Fu il primo a presentare il mandolino in contesti professionali di alto livello in Inghilterra, dove il suo successo fu a dir poco travolgente. Le cronache dell'epoca lo descrivevano come un "maestro di primissimo ordine", elogiando le sue cadenze brillanti e le sue improvvisazioni mozzafiato. La sua tecnica era considerata sbalorditiva, in particolare per la rapidità dei passaggi, il controllo del pizzicato e l'uso innovativo della doppia fermata con la mano sinistra.
Dopo una vita dedicata alla musica e alla valorizzazione del suo strumento, decise di ritirarsi dalla scena pubblica nel 1895, stabilendosi a Bordeaux, dove si spense l'8 settembre dello stesso anno.

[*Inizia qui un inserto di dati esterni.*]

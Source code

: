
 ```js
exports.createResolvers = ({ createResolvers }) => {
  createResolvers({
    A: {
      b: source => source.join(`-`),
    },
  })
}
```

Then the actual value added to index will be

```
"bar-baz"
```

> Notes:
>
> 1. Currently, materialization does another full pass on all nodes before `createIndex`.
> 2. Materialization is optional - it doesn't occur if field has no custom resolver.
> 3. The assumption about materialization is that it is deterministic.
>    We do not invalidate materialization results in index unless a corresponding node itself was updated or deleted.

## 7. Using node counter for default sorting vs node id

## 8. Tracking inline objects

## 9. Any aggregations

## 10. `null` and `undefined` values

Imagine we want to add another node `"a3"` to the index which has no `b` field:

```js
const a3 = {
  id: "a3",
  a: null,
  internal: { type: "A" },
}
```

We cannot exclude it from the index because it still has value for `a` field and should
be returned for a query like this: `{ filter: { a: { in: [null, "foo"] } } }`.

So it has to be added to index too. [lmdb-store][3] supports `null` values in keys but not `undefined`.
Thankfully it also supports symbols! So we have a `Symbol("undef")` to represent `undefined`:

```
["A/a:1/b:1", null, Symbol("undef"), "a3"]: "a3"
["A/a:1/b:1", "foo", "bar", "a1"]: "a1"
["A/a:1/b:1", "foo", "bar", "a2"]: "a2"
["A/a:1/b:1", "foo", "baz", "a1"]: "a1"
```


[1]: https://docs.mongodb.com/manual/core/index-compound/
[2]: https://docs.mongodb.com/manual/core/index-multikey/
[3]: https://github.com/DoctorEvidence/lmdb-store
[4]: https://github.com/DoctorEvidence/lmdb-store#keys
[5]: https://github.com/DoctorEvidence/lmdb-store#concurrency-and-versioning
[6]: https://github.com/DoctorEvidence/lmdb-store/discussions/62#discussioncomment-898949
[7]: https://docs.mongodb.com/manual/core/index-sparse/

La sua eredità musicale continuò attraverso i suoi figli, anch'essi eccellenti musicisti, e il suo metodo per mandolino, che contribuì a formare nuove generazioni di strumentisti.
Aneddoto
Il Paganini del mandolino
Il suo eccezionale talento e la sua tecnica sbalorditiva gli valsero in Inghilterra un soprannome prestigioso: il "Paganini del mandolino". Un paragone che sottolineava come la sua maestria sullo strumento fosse considerata pari a quella del leggendario violinista, un artista senza rivali e, forse, senza successori.Le opere
La produzione di Pietro Armanini, oltre alla sua attività concertistica, include composizioni che riflettono il gusto dell'epoca e la sua profonda conoscenza dello strumento. Tra le sue opere si annoverano brani leggeri e brillanti per pianoforte, come la polka intitolata La cigale e la polka-mazurca L'éventail, che dimostrano la sua versatilità come compositore.

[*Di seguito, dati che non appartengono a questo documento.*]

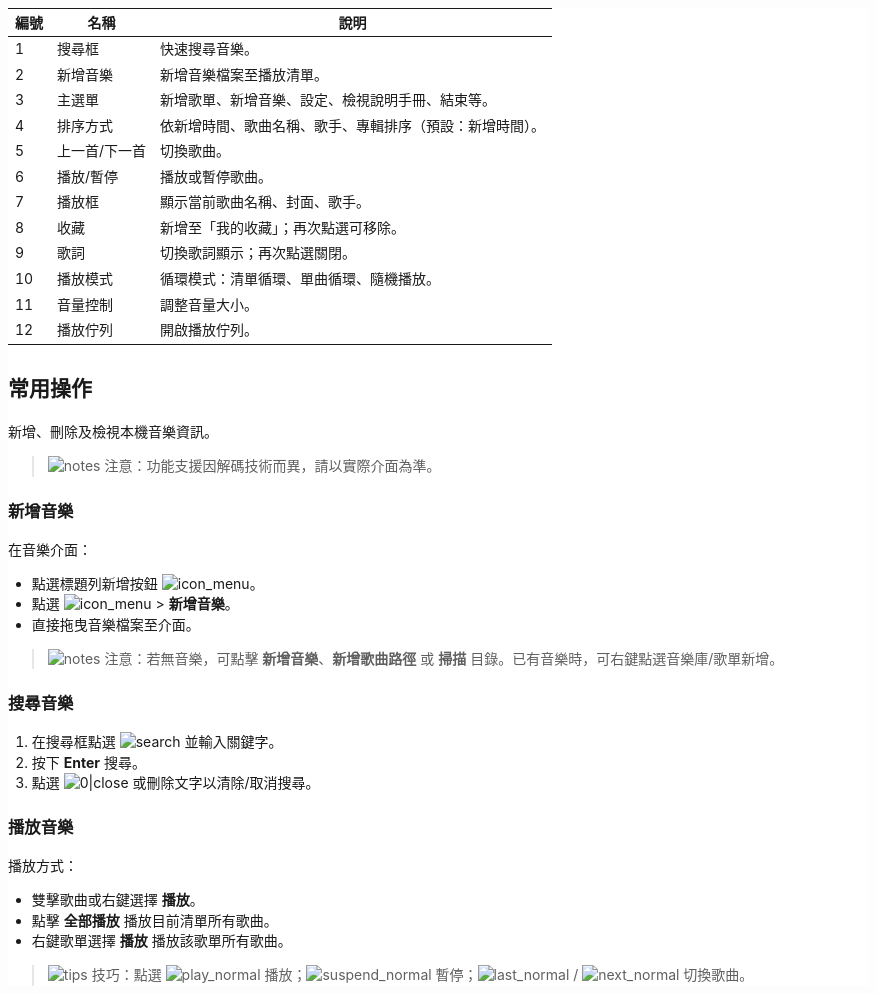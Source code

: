 | 編號 | 名稱          | 說明                                                         |
|------|---------------|--------------------------------------------------------------|
| 1    | 搜尋框        | 快速搜尋音樂。                                               |
| 2    | 新增音樂      | 新增音樂檔案至播放清單。                                     |
| 3    | 主選單        | 新增歌單、新增音樂、設定、檢視說明手冊、結束等。             |
| 4    | 排序方式      | 依新增時間、歌曲名稱、歌手、專輯排序（預設：新增時間）。     |
| 5    | 上一首/下一首 | 切換歌曲。                                                   |
| 6    | 播放/暫停     | 播放或暫停歌曲。                                             |
| 7    | 播放框        | 顯示當前歌曲名稱、封面、歌手。                               |
| 8    | 收藏          | 新增至「我的收藏」；再次點選可移除。                         |
| 9    | 歌詞          | 切換歌詞顯示；再次點選關閉。                                 |
| 10   | 播放模式      | 循環模式：清單循環、單曲循環、隨機播放。                     |
| 11   | 音量控制      | 調整音量大小。                                               |
| 12   | 播放佇列      | 開啟播放佇列。                                               |

## 常用操作

新增、刪除及檢視本機音樂資訊。

> ![notes](../common/notes.svg) 注意：功能支援因解碼技術而異，請以實際介面為準。

### 新增音樂

在音樂介面：
- 點選標題列新增按鈕 ![icon_menu](../common/add1.svg)。
- 點選 ![icon_menu](../common/icon_menu.svg) > **新增音樂**。
- 直接拖曳音樂檔案至介面。

> ![notes](../common/notes.svg) 注意：若無音樂，可點擊 **新增音樂**、**新增歌曲路徑** 或 **掃描** 目錄。已有音樂時，可右鍵點選音樂庫/歌單新增。

### 搜尋音樂

1. 在搜尋框點選 ![search](../common/search.svg) 並輸入關鍵字。
2. 按下 **Enter** 搜尋。
3. 點選 ![0|close](../common/close.svg) 或刪除文字以清除/取消搜尋。

### 播放音樂

播放方式：
- 雙擊歌曲或右鍵選擇 **播放**。
- 點擊 **全部播放** 播放目前清單所有歌曲。
- 右鍵歌單選擇 **播放** 播放該歌單所有歌曲。

> ![tips](../common/tips.svg) 技巧：點選 ![play_normal](../common/play_normal.svg) 播放；![suspend_normal](../common/suspend_normal.svg) 暫停；![last_normal](../common/last_normal.svg) / ![next_normal](../common/next_normal.svg) 切換歌曲。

Tuttavia, il suo contributo più significativo è rappresentato dal suo eccellente trattato didattico, la Méthode de mandoline lombarde. Quest'opera non solo raccoglie i principi della sua tecnica innovativa, ma rappresenta anche un punto di riferimento fondamentale per lo studio del mandolino, testimoniando il suo impegno nel trasmettere la sua arte e nel formare nuovi talenti.
Briciole di storia
La centralità dell'Italia
Il 17 novembre 1869 fu inaugurato con una cerimonia grandiosa il Canale di Suez, l'opera che univa il Mar Mediterraneo al Mar Rosso. Per l'Italia, l'evento ebbe un'importanza strategica enorme. Il progetto era stato sviluppato in modo decisivo dall'ingegnere italo-austriaco Luigi Negrelli e l'apertura del canale spostò l'asse dei commerci mondiali, che non dovevano più circumnavigare l'Africa. L'Italia, da posizione periferica, tornò ad essere centrale nelle rotte tra l'Oriente e l'Occidente. I porti di Genova, Napoli e Brindisi videro aumentare esponenzialmente il loro traffico, divenendo scali fondamentali per i commerci con le Indie e traendo un enorme beneficio economico e strategico da quell'impresa faraonica.